» WHAT YOU NEED TO DO:
Please repeat, from the entries that follow, the lines from the one containing "로그인-석세스-업로드로 분류해 각 작업이 완료될 시 페이지가 넘어가도록 했습니다" through the one containing "프론트의 추가 생성 여부" exactly, adding nothing.

» INFORMATION SHOWN:

────────────────────

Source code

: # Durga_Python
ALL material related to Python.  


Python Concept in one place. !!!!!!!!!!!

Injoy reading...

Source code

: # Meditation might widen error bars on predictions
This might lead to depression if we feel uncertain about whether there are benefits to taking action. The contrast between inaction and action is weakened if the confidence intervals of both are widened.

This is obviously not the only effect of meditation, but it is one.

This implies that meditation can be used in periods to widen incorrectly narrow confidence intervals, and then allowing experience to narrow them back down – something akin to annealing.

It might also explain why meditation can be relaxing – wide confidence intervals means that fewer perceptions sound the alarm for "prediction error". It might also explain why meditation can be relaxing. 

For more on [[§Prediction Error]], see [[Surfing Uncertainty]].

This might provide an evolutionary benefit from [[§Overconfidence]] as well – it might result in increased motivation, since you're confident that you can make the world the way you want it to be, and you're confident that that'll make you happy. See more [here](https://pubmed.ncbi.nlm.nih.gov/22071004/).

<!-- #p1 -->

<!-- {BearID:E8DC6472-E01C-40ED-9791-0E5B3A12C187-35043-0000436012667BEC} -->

────────────────────

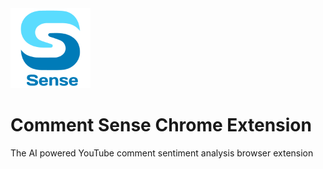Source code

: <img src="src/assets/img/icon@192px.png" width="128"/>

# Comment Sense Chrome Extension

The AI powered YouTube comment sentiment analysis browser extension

────────────────────

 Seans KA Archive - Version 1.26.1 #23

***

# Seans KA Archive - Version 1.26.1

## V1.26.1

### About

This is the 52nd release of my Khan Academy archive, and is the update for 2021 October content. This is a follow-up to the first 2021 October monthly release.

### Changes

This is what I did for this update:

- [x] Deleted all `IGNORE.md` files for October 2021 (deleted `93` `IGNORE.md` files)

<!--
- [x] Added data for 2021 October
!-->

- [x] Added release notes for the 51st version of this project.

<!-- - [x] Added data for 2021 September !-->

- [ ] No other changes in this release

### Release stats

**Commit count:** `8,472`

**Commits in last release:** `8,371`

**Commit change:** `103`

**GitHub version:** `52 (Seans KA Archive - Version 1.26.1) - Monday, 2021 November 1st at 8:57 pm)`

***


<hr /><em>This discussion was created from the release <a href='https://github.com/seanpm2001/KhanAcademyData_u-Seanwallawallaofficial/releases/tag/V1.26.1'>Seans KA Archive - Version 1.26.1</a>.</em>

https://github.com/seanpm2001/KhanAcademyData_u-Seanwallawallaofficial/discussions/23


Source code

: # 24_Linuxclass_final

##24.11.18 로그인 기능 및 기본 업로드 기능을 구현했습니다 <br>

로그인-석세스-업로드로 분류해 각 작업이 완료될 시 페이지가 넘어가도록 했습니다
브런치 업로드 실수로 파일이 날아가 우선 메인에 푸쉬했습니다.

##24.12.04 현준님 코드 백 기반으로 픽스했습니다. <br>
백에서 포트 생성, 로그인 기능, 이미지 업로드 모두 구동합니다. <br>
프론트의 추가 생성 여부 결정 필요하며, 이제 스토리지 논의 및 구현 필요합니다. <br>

────────────────────

» WRITTEN SOLUTION:
로그인-석세스-업로드로 분류해 각 작업이 완료될 시 페이지가 넘어가도록 했습니다
브런치 업로드 실수로 파일이 날아가 우선 메인에 푸쉬했습니다.

##24.12.04 현준님 코드 백 기반으로 픽스했습니다. <br>
백에서 포트 생성, 로그인 기능, 이미지 업로드 모두 구동합니다. <br>
프론트의 추가 생성 여부 결정 필요하며, 이제 스토리지 논의 및 구현 필요합니다. <br>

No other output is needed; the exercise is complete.